If I Could Only Remember My Name (Atlantic, 1971)

Sconcerta che uno dei capisaldi della musica del Novecento venisse accolto con toni irridenti da un gigante dello scrivere di rock quale Lester Bangs e massacrato da un altro, Robert Christgau. Mentre viceversa fa sorridere che nel 2010 nientemeno che “L’Osservatore Romano” lo abbia incluso in una lista dei dieci migliori album pop di sempre (secondo, dietro “Revolver” dei Beatles). Vi avrà per certo colto, l’organo della Santa Sede, l’empito spirituale che traversa per intero un disco figlio per l’artefice di un momento egualmente esaltante e disperante: campione di vendite con “Déjà Vu”, storico esordio di CSN&Y, nel momento in cui ci metteva mano e nello stesso tempo distrutto dalla morte qualche mese prima della fidanzata Christine Hinton. Gli stava vicino in tutti i sensi in studio una folla solidale di colleghi e soprattutto intimi: oltre a Nash e Young e a Joni Mitchell, membri di Grateful Dead, Jefferson Airplane e Santana. Apogeo e contestualmente congedo di/per un’epoca della musica e della cultura giovanili, affresco corale e insieme personalissimo diario che si cimenta nell’impresa di provare a esprimere l’inesprimibile e quanto è significativo allora che due brani siano sì cantati, ma senza parole.
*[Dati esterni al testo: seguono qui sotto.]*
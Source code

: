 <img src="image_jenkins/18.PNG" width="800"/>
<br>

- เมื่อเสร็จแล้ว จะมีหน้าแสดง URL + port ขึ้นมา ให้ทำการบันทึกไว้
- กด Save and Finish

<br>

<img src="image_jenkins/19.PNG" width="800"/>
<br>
Music Is Love, asserisce ontologicamente la prima di nove immortali tracce, estatico incipit per un viaggio che prosegue con la cavalcata elettrica di Cowboy Move e approda alla liturgia di voci di I’d Swear There Was Somebody There, passando fra il resto per una Traction In The Rain buckleyana. Questa riedizione per il cinquantennale saggiamente non strafà, aggiungendo una bonus già edita e un disco di demo, versioni alternative e scarti che solo uno stato di grazia supremo fece scartare.
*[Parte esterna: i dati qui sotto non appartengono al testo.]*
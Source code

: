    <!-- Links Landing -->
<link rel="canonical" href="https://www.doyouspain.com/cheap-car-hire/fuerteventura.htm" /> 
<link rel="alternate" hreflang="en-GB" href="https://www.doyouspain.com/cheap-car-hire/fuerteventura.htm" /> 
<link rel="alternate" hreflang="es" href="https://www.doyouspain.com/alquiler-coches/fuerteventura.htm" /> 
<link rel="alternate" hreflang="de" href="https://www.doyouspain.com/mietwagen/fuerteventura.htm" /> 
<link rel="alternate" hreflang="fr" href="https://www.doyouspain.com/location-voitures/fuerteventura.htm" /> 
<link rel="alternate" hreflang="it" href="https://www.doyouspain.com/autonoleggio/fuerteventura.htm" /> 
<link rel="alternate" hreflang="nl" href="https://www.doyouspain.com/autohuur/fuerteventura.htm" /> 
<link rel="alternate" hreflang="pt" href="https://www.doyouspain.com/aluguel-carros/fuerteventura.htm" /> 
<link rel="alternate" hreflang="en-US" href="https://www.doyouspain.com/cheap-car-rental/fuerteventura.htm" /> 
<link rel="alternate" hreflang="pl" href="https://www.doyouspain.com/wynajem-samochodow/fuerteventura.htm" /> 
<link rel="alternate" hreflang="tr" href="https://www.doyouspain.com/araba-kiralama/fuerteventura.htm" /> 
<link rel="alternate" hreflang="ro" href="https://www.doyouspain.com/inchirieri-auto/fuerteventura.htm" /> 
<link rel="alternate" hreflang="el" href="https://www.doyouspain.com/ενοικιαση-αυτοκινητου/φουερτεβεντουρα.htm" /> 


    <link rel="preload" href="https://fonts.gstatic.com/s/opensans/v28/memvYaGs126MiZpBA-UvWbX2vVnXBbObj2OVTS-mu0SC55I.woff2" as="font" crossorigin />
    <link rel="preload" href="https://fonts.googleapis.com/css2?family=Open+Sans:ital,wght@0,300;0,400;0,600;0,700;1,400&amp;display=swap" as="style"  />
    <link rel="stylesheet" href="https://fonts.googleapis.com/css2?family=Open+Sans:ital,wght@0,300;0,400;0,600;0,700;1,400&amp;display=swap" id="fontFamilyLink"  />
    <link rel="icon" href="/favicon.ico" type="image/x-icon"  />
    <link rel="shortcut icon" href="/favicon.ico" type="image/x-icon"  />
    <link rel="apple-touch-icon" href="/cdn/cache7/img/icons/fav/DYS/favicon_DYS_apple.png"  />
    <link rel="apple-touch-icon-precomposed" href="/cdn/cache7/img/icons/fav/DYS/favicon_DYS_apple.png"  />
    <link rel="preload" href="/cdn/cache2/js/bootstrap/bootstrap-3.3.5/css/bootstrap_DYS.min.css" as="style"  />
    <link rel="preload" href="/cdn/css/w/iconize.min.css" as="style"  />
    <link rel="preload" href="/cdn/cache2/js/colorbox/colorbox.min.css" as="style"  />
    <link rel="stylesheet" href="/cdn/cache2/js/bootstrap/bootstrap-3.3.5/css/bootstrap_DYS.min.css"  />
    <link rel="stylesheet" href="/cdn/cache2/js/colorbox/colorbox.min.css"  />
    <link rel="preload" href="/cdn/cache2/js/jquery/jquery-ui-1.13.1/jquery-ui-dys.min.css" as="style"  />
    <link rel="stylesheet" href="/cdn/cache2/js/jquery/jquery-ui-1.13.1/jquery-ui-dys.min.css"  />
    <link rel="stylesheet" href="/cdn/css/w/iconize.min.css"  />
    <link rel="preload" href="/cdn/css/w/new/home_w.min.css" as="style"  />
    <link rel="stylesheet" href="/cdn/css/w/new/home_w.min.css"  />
Pubblicato per la prima volta su “Audio Review”, n. 437, dicembre 2021.

CPR (Samson, 1998)

Una sigla anonima come ragione sociale, una copertina che non dà indicazioni su cosa si ascolterà e oltretutto bruttina assai: poco da stupirsi se nel 1998 “CPR” si vendeva in quantitativi modesti e presumibilmente perlopiù a chi aveva avuto occasione di ascoltare il gruppo nel tour che lo aveva preceduto invece di seguirlo. Stupisce di più, ma non tanto per quante copie ne circolano a due spiccioli nei negozi che trattano usato, offerte e fuori catalogo, che non fosse mai stato riedito. Provvede, peraltro senza integrarlo con uno straccio di bonus quando con l’aggiunta dell’autoprodotto e dello stesso anno “Live At Cuesta College” avrebbe potuto confezionare una “Deluxe” coi fiocchi, lo stesso marchio (Samson) che lo dava alle stampe in origine.
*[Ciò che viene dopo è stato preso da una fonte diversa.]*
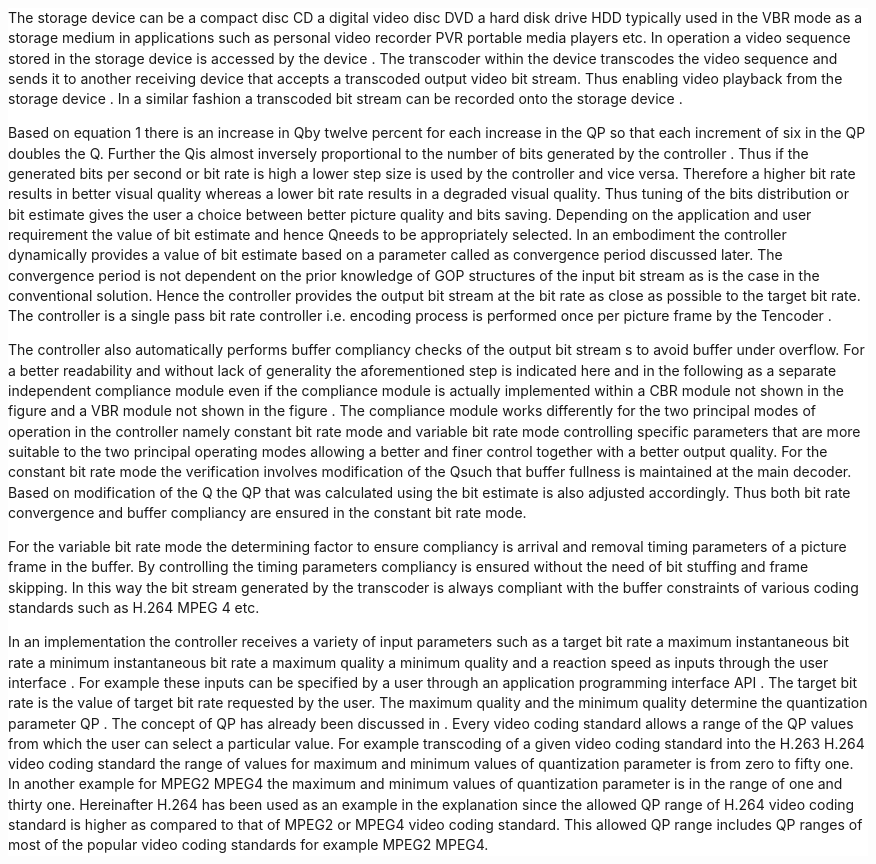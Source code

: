 The storage device can be a compact disc CD a digital video disc DVD a hard disk drive HDD typically used in the VBR mode as a storage medium in applications such as personal video recorder PVR portable media players etc. In operation a video sequence stored in the storage device is accessed by the device . The transcoder within the device transcodes the video sequence and sends it to another receiving device that accepts a transcoded output video bit stream. Thus enabling video playback from the storage device . In a similar fashion a transcoded bit stream can be recorded onto the storage device .

Based on equation 1 there is an increase in Qby twelve percent for each increase in the QP so that each increment of six in the QP doubles the Q. Further the Qis almost inversely proportional to the number of bits generated by the controller . Thus if the generated bits per second or bit rate is high a lower step size is used by the controller and vice versa. Therefore a higher bit rate results in better visual quality whereas a lower bit rate results in a degraded visual quality. Thus tuning of the bits distribution or bit estimate gives the user a choice between better picture quality and bits saving. Depending on the application and user requirement the value of bit estimate and hence Qneeds to be appropriately selected. In an embodiment the controller dynamically provides a value of bit estimate based on a parameter called as convergence period discussed later. The convergence period is not dependent on the prior knowledge of GOP structures of the input bit stream as is the case in the conventional solution. Hence the controller provides the output bit stream at the bit rate as close as possible to the target bit rate. The controller is a single pass bit rate controller i.e. encoding process is performed once per picture frame by the Tencoder .

The controller also automatically performs buffer compliancy checks of the output bit stream s to avoid buffer under overflow. For a better readability and without lack of generality the aforementioned step is indicated here and in the following as a separate independent compliance module even if the compliance module is actually implemented within a CBR module not shown in the figure and a VBR module not shown in the figure . The compliance module works differently for the two principal modes of operation in the controller namely constant bit rate mode and variable bit rate mode controlling specific parameters that are more suitable to the two principal operating modes allowing a better and finer control together with a better output quality. For the constant bit rate mode the verification involves modification of the Qsuch that buffer fullness is maintained at the main decoder. Based on modification of the Q the QP that was calculated using the bit estimate is also adjusted accordingly. Thus both bit rate convergence and buffer compliancy are ensured in the constant bit rate mode.

For the variable bit rate mode the determining factor to ensure compliancy is arrival and removal timing parameters of a picture frame in the buffer. By controlling the timing parameters compliancy is ensured without the need of bit stuffing and frame skipping. In this way the bit stream generated by the transcoder is always compliant with the buffer constraints of various coding standards such as H.264 MPEG 4 etc.

In an implementation the controller receives a variety of input parameters such as a target bit rate a maximum instantaneous bit rate a minimum instantaneous bit rate a maximum quality a minimum quality and a reaction speed as inputs through the user interface . For example these inputs can be specified by a user through an application programming interface API . The target bit rate is the value of target bit rate requested by the user. The maximum quality and the minimum quality determine the quantization parameter QP . The concept of QP has already been discussed in . Every video coding standard allows a range of the QP values from which the user can select a particular value. For example transcoding of a given video coding standard into the H.263 H.264 video coding standard the range of values for maximum and minimum values of quantization parameter is from zero to fifty one. In another example for MPEG2 MPEG4 the maximum and minimum values of quantization parameter is in the range of one and thirty one. Hereinafter H.264 has been used as an example in the explanation since the allowed QP range of H.264 video coding standard is higher as compared to that of MPEG2 or MPEG4 video coding standard. This allowed QP range includes QP ranges of most of the popular video coding standards for example MPEG2 MPEG4.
Va bene lo stesso, perché ci offre il destro di riascoltarlo con orecchie tornate vergini e dargli il giusto peso nella straordinaria quanto tormentata vicenda artistica di David Crosby: lui la “C” dell’acronimo, laddove la “P” sta per Jeff Pevar, chitarrista sublime, e la “R” per James Raymond, gran tastierista, produttore, arrangiatore, soprattutto figlio perduto dello stesso Crosby, che lo dava in adozione e lo ritrovava decenni dopo e con lui instaurava miracolosamente un felicissimo sodalizio, sia umano che artistico, che tuttora dona frutti succosi. Questo era il primo, disco di autentica rinascita per Crosby dopo troppi anni sprecati fra droghe e mattane e funestati da disgrazie assortite e gravi problemi di salute. Una seconda (terza?) insperata vita prendeva le mosse da questi undici raffinatissimi quadri di cantautorato da Laurel Canyon rivisitato in chiave jazz-rock, con l’occasionale tocco latineggiante, il piccolo strappo funk e a volare altissime sulle sontuose basi armonie vocali degne di quell’altro trio là con David Crosby, quello più famoso.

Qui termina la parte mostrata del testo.